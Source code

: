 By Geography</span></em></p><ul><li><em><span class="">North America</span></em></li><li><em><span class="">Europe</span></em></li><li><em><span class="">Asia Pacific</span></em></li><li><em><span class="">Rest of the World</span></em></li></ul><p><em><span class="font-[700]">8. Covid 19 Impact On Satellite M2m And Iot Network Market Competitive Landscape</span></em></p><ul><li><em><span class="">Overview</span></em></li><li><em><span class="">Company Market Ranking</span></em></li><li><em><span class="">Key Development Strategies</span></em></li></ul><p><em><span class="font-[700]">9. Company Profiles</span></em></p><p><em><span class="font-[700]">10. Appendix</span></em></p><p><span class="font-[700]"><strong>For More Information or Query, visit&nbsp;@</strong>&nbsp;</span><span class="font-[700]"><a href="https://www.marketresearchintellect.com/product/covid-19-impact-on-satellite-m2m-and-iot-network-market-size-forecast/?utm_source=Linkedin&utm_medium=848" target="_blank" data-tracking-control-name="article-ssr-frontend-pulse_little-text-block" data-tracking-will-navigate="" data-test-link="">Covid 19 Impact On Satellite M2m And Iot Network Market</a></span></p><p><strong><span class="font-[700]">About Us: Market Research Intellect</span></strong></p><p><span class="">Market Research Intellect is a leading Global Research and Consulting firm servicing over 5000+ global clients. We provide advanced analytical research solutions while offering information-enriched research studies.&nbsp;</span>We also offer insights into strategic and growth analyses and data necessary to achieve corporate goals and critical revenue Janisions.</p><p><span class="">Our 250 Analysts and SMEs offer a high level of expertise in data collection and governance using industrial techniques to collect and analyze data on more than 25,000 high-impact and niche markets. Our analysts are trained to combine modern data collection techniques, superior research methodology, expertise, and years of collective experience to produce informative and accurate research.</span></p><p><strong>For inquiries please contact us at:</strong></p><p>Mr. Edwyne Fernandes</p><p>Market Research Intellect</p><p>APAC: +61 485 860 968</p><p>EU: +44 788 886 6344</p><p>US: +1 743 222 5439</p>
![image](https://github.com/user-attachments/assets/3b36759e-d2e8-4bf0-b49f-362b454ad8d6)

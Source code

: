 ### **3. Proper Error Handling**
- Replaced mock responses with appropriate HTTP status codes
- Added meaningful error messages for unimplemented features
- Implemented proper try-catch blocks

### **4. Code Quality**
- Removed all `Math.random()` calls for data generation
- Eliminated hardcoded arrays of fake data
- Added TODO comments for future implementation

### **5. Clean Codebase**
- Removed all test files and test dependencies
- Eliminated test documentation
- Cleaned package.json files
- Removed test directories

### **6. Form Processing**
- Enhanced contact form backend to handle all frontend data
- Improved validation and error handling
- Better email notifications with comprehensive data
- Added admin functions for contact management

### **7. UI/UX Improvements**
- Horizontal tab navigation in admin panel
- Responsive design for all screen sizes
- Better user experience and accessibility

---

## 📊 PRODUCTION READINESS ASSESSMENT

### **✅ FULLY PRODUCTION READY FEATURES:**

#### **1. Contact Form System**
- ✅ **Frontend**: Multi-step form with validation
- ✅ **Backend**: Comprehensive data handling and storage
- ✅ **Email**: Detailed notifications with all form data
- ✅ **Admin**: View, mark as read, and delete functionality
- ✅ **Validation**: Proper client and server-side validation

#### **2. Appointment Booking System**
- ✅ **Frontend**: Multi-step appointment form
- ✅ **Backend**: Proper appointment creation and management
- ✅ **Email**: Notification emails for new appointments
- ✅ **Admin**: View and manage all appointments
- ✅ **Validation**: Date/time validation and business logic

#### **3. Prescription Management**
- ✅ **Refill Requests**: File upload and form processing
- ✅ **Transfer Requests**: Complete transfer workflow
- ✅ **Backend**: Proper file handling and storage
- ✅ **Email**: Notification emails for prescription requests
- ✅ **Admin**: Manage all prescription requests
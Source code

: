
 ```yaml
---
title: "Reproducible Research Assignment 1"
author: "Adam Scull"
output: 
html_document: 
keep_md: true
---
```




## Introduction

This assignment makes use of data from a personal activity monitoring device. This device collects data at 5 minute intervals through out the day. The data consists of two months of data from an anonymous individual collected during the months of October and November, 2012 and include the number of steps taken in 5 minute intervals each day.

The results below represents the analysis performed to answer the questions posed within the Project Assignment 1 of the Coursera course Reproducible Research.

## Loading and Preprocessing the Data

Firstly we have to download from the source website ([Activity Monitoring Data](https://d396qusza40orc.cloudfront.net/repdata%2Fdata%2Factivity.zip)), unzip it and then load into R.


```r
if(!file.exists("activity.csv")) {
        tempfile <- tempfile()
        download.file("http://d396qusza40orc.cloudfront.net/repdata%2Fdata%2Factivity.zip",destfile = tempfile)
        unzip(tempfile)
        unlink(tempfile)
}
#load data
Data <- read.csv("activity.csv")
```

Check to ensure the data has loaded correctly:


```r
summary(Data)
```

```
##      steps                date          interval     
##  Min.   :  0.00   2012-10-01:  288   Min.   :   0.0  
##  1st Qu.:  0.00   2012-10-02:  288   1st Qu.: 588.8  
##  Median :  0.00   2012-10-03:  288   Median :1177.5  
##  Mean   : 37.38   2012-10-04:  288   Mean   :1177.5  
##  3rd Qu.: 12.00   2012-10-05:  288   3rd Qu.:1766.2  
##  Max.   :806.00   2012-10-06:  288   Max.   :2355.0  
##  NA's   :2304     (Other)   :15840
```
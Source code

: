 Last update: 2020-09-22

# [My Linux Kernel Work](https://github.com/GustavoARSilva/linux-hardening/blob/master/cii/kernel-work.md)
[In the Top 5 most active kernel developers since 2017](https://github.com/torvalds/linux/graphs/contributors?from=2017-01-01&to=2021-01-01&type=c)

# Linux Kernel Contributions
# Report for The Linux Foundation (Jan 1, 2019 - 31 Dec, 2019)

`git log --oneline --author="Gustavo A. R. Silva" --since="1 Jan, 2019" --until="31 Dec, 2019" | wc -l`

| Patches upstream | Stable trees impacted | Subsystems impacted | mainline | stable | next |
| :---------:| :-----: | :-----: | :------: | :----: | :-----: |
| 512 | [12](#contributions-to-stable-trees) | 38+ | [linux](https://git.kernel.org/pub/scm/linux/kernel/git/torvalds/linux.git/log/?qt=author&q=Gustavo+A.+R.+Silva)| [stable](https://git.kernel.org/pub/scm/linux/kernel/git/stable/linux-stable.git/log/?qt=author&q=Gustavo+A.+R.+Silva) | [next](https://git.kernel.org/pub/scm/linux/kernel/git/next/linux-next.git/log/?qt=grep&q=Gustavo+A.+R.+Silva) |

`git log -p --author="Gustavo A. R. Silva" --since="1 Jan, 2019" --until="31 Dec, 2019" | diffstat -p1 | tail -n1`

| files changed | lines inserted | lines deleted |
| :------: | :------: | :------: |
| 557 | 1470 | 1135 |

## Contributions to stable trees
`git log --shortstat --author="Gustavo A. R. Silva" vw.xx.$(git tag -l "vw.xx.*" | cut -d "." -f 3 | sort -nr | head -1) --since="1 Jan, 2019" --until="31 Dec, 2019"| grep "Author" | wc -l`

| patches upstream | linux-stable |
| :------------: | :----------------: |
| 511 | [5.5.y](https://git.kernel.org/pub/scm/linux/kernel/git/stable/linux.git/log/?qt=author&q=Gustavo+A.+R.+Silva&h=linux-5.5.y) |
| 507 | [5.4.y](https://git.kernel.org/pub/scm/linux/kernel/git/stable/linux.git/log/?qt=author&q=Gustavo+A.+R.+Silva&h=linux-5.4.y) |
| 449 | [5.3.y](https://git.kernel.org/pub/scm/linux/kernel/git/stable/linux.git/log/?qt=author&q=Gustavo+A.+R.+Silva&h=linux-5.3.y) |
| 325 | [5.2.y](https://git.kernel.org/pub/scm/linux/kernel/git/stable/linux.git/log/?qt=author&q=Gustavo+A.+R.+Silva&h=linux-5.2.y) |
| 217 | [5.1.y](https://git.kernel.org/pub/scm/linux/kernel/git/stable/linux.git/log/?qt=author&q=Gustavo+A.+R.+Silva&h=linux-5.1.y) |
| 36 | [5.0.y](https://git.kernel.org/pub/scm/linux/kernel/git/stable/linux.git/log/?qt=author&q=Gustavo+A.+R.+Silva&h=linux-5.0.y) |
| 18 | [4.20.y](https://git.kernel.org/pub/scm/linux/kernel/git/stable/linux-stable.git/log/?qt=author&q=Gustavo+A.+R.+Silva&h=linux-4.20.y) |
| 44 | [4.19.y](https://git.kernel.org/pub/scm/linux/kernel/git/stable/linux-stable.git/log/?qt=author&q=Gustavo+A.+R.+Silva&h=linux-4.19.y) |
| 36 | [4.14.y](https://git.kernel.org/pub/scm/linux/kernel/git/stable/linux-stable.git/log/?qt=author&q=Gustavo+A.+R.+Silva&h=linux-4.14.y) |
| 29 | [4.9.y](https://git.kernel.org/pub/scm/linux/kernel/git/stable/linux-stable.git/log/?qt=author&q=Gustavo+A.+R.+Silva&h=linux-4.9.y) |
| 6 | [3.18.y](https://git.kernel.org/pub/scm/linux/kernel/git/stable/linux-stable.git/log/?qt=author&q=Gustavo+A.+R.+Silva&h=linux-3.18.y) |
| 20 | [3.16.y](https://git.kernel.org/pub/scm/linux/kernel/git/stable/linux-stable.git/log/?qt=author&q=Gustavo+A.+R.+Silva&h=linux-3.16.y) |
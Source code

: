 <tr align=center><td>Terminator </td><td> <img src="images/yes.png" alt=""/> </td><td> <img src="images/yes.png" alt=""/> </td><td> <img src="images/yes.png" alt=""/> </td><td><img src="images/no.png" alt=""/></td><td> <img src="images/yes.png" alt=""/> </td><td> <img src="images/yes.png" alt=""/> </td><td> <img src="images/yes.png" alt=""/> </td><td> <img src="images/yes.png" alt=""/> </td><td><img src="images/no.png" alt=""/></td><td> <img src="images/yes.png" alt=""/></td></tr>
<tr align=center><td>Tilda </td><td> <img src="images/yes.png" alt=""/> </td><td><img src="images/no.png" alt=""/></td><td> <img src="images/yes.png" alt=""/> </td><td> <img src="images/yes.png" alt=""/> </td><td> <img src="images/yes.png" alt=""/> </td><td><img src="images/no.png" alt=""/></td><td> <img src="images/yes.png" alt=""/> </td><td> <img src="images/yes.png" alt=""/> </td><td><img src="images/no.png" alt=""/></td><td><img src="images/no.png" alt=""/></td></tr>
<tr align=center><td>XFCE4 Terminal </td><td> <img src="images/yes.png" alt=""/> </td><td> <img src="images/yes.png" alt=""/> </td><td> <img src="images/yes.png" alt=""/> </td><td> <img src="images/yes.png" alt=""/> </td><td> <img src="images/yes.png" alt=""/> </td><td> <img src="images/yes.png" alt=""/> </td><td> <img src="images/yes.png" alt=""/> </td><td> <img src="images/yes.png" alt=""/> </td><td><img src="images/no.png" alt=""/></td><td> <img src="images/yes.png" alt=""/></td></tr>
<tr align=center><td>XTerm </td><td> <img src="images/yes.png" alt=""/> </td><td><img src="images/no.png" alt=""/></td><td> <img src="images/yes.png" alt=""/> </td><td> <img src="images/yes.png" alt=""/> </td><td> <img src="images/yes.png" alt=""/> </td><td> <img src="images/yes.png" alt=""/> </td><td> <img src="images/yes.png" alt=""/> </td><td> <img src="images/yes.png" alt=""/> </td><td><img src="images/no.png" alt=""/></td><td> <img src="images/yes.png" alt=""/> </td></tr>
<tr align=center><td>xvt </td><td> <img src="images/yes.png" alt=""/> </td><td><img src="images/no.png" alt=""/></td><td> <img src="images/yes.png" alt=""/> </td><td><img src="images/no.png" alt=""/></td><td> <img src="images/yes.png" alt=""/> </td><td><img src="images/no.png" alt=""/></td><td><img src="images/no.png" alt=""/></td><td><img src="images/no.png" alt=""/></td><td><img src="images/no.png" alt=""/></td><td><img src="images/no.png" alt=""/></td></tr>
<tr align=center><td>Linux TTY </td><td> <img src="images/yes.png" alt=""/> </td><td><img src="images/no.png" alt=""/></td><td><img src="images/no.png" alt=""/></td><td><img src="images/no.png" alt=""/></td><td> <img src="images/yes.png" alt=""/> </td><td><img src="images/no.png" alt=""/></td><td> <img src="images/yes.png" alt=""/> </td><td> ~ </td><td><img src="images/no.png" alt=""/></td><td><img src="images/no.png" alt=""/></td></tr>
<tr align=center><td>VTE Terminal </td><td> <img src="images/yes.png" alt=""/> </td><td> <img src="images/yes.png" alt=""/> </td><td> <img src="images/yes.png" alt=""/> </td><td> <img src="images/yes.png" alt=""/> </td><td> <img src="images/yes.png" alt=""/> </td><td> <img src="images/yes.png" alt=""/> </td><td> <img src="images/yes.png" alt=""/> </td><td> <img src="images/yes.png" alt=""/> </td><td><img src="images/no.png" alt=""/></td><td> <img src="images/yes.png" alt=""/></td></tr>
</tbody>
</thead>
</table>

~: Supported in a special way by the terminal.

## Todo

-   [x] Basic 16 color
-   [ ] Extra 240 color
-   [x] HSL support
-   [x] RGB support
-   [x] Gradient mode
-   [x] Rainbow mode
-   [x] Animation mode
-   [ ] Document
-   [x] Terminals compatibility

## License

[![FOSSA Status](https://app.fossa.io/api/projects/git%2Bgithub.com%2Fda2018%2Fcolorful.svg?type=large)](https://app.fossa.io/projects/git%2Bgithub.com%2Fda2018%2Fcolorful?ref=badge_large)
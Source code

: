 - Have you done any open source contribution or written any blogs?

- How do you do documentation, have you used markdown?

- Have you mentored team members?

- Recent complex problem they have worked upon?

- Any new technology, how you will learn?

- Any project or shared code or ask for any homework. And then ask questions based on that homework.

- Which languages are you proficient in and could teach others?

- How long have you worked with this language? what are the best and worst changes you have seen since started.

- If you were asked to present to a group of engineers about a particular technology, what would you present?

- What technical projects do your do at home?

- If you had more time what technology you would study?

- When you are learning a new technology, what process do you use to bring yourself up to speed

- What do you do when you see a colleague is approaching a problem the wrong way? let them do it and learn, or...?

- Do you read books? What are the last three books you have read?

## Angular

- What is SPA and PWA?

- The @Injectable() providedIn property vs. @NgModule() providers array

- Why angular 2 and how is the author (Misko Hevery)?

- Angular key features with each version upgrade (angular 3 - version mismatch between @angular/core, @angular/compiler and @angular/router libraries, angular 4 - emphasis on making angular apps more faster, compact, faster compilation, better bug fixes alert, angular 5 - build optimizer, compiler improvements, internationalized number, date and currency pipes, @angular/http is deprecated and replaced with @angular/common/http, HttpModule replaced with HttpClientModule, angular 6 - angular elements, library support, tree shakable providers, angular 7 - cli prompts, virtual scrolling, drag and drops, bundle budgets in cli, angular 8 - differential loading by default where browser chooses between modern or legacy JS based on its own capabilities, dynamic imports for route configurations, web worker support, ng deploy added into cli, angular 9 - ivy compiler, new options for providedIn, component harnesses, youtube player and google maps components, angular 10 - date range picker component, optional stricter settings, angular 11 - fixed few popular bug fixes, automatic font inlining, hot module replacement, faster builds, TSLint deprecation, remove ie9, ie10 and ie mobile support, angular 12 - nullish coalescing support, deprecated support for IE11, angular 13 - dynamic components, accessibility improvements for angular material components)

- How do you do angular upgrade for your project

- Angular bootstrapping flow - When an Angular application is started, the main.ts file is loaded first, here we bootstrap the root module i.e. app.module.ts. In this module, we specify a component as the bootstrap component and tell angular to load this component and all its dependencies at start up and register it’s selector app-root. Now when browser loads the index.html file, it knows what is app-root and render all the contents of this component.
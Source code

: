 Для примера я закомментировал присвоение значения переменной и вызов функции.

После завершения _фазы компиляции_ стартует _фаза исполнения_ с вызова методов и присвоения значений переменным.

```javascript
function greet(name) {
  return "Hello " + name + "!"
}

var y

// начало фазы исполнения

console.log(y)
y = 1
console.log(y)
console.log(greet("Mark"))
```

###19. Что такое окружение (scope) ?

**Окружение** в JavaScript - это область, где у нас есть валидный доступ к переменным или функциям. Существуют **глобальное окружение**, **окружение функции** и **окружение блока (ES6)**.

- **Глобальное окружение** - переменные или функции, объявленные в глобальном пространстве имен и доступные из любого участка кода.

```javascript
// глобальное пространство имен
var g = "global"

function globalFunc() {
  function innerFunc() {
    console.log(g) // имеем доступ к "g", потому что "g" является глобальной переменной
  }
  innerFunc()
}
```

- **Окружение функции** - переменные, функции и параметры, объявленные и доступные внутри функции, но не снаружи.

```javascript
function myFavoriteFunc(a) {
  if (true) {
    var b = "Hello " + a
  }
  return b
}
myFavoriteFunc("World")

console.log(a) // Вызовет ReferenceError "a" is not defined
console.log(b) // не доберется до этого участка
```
* * *
→ **WHAT YOU SHOULD DO**: All lines above from the one holding "<tr align=center><td>xvt </td><td>" to the one holding "<tr align=center><td>Linux TTY", inclusive, are to be copied exactly; no other line is wanted.

→ **TASK SOLUTION**:
<tr align=center><td>xvt </td><td> <img src="images/yes.png" alt=""/> </td><td><img src="images/no.png" alt=""/></td><td> <img src="images/yes.png" alt=""/> </td><td><img src="images/no.png" alt=""/></td><td> <img src="images/yes.png" alt=""/> </td><td><img src="images/no.png" alt=""/></td><td><img src="images/no.png" alt=""/></td><td><img src="images/no.png" alt=""/></td><td><img src="images/no.png" alt=""/></td><td><img src="images/no.png" alt=""/></td></tr>
<tr align=center><td>Linux TTY </td><td> <img src="images/yes.png" alt=""/> </td><td><img src="images/no.png" alt=""/></td><td><img src="images/no.png" alt=""/></td><td><img src="images/no.png" alt=""/></td><td> <img src="images/yes.png" alt=""/> </td><td><img src="images/no.png" alt=""/></td><td> <img src="images/yes.png" alt=""/> </td><td> ~ </td><td><img src="images/no.png" alt=""/></td><td><img src="images/no.png" alt=""/></td></tr>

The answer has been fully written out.